We put the X3 GT to the test by playing PUBG. Here, we were able to play at the ‘Smooth and Extreme’ graphic preset taking advantage of a fluid gaming experience. The nature of the game though is that with a lot of things happening, we also got to put to the test the long-term endurance of the smartphone. We noticed that after 45 minutes of playing, there were hints of lag spikes that we faced. This is mainly because the smartphone heats up near the camera region when gaming. And over prolonged use, this results in a decrease in performance. While this does not hurt much as a casual gaming enthusiast, those who aim to push the smartphone to the maximum will need to keep this in mind.
Equipped with a triple-camera setup, the experience on the Poco X3 GT is good. The primary 64MP sensor is set to take 16MP images by default. Here, dynamic range and colours remain good but while pictures are great on the small screen, they do struggle with quality on the large screen. To tackle this, you find a 64MP mode where pictures do show an improvement in detail. Especially when you want to take pictures involving 2x zoom, switching to this mode is recommended.
There 8MP ultra-wide angle is offers a wider perspective of your view. Often times, by doing so, you will notice some distortion at the edges from the camera. However, for this price tag, you cannot be too disappointed. Likewise, the 2MP macro sensor is just there for the absolute basics when taking pictures approximately 4-5cm away from a subject.
During night photography, the main sensor on the smartphone uses Auto Night Mode. This is triggered due to low-light however, we often found that the camera did not always resort to using this. Thus, for the best detail in low-light pictures, we would recommend using night mode. Similarly, using night mode on the ultra-wide angle camera is a must for detail.
We were not too impressed by the selfie camera of the X3 GT though. This is a 16MP sensor which is good on paper. However, it struggles in challenging dynamic range scenarios. Pictures end up looking washed out and lack dynamic range so this is an area that needs improvement.
No matter what you throw at it, the Poco X3 GT excels when it comes to battery technology. There is a 5,000mAh cell inside which supports 67W fast charging support. We can easily say that the X3 GT will last for 1.5-2 days on average use with a single charge. With heavy usage, the battery barely dipped to below half capacity by the end of the day, delivering a healthy 8-9 hour screen-on-time. The great thing about this was also that the battery readings stayed fairly level when the smartphone was used on 5G.

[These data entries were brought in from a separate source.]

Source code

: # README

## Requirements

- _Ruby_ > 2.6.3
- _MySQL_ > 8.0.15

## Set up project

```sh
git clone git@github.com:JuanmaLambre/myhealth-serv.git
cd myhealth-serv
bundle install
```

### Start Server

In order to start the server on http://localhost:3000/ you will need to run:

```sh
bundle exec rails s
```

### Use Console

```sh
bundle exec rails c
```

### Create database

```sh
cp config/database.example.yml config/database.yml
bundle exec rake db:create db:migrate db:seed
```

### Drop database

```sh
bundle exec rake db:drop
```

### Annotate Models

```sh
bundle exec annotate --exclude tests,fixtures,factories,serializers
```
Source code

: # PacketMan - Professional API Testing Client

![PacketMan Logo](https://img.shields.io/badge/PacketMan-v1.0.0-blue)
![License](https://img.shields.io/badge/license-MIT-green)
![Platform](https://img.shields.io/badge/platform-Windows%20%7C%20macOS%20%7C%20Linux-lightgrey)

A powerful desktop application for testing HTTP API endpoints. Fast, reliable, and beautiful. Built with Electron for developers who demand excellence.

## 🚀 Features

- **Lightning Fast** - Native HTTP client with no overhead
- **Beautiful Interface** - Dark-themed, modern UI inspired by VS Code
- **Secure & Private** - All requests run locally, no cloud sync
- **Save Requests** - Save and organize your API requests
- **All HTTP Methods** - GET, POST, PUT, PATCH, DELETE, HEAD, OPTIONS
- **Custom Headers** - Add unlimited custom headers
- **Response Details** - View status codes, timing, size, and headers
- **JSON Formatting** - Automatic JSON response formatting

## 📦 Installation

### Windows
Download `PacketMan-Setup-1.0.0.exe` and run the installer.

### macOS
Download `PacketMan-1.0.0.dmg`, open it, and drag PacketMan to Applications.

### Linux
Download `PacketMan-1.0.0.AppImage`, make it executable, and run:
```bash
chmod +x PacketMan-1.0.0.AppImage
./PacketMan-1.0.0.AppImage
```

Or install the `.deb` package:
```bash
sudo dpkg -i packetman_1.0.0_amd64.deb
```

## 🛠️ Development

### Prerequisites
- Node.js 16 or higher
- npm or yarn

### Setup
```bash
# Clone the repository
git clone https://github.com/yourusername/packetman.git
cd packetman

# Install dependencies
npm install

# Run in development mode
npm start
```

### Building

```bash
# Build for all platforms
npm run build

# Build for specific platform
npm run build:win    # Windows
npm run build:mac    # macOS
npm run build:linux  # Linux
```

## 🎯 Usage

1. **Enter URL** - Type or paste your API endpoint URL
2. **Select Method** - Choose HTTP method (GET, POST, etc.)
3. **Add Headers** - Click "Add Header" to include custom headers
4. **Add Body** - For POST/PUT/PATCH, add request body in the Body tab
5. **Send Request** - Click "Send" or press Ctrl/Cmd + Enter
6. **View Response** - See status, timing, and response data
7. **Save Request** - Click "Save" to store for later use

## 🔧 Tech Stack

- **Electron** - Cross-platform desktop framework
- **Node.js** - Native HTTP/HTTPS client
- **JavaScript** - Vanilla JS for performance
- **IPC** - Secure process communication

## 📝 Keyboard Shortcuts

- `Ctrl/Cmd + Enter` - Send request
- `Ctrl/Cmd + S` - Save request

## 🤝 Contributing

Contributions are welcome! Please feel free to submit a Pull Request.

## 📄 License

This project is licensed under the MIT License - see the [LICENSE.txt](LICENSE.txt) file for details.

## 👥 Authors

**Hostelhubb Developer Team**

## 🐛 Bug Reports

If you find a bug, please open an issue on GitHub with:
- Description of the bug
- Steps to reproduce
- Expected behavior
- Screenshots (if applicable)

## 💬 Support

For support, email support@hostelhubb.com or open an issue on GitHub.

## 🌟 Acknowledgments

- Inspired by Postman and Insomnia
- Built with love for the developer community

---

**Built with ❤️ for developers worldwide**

Furthermore, the 67W charging support means a full charge in about 45 minutes. This means limited downtime even when you are out of charge. And thankfully, the charging brick and cable to do this are provided in the box of the Poco X3 GT.
With so many closely contested devices from Poco at this price, it is difficult to understand the exact market segment the Poco X3 GT is aiming at. Its speaker setup, display, battery life and camera is excellent. But compared to the Poco X3 Pro, the improvements are incremental at best. Priced slightly higher than the Poco X3 Pro, you are paying extra for 5G connectivity, a slightly better camera experience and a comparatively more durable body.